Brief: What lines of the data below hold the string "toyId"? Copy each one out.

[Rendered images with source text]

_ _ _ _ _ _ _

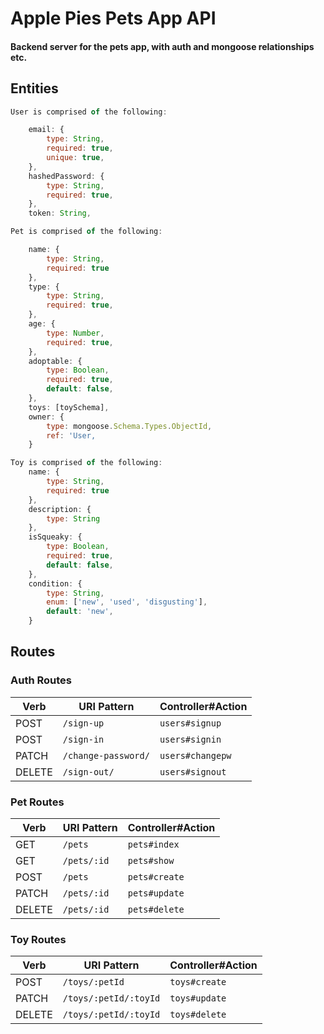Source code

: # Apple Pies Pets App API

#### Backend server for the pets app, with auth and mongoose relationships etc.

## Entities

```js
User is comprised of the following:

    email: {
        type: String,
        required: true,
        unique: true,
    },
    hashedPassword: {
        type: String,
        required: true,
    },
    token: String,
```

```js
Pet is comprised of the following:

    name: {
        type: String,
        required: true
    },
    type: {
        type: String,
        required: true,
    },
    age: {
        type: Number,
        required: true,
    },
    adoptable: {
        type: Boolean,
        required: true,
        default: false,
    },
    toys: [toySchema],
    owner: {
        type: mongoose.Schema.Types.ObjectId,
        ref: 'User,
    }
```
```js
Toy is comprised of the following:
    name: {
        type: String,
        required: true
    },
    description: {
        type: String
    },
    isSqueaky: {
        type: Boolean,
        required: true,
        default: false,
    },
    condition: {
        type: String,
        enum: ['new', 'used', 'disgusting'],
        default: 'new',
    }
```
## Routes
### Auth Routes
| Verb   | URI Pattern            | Controller#Action |
|--------|------------------------|-------------------|
| POST   | `/sign-up`             | `users#signup`    |
| POST   | `/sign-in`             | `users#signin`    |
| PATCH  | `/change-password/` | `users#changepw`  |
| DELETE | `/sign-out/`        | `users#signout`   |
### Pet Routes
| Verb   | URI Pattern            | Controller#Action |
|--------|------------------------|-------------------|
| GET   | `/pets`             | `pets#index`    |
| GET   | `/pets/:id`             | `pets#show`    |
| POST   | `/pets`             | `pets#create`    |
| PATCH  | `/pets/:id` | `pets#update`  |
| DELETE | `/pets/:id`        | `pets#delete`   |
### Toy Routes
| Verb   | URI Pattern            | Controller#Action |
|--------|------------------------|-------------------|
| POST   | `/toys/:petId`         | `toys#create`    |
| PATCH  | `/toys/:petId/:toyId`  | `toys#update`  |
| DELETE | `/toys/:petId/:toyId`  | `toys#delete`   |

_ _ _ _ _ _ _

Answer space:
| PATCH  | `/toys/:petId/:toyId`  | `toys#update`  |
| DELETE | `/toys/:petId/:toyId`  | `toys#delete`   |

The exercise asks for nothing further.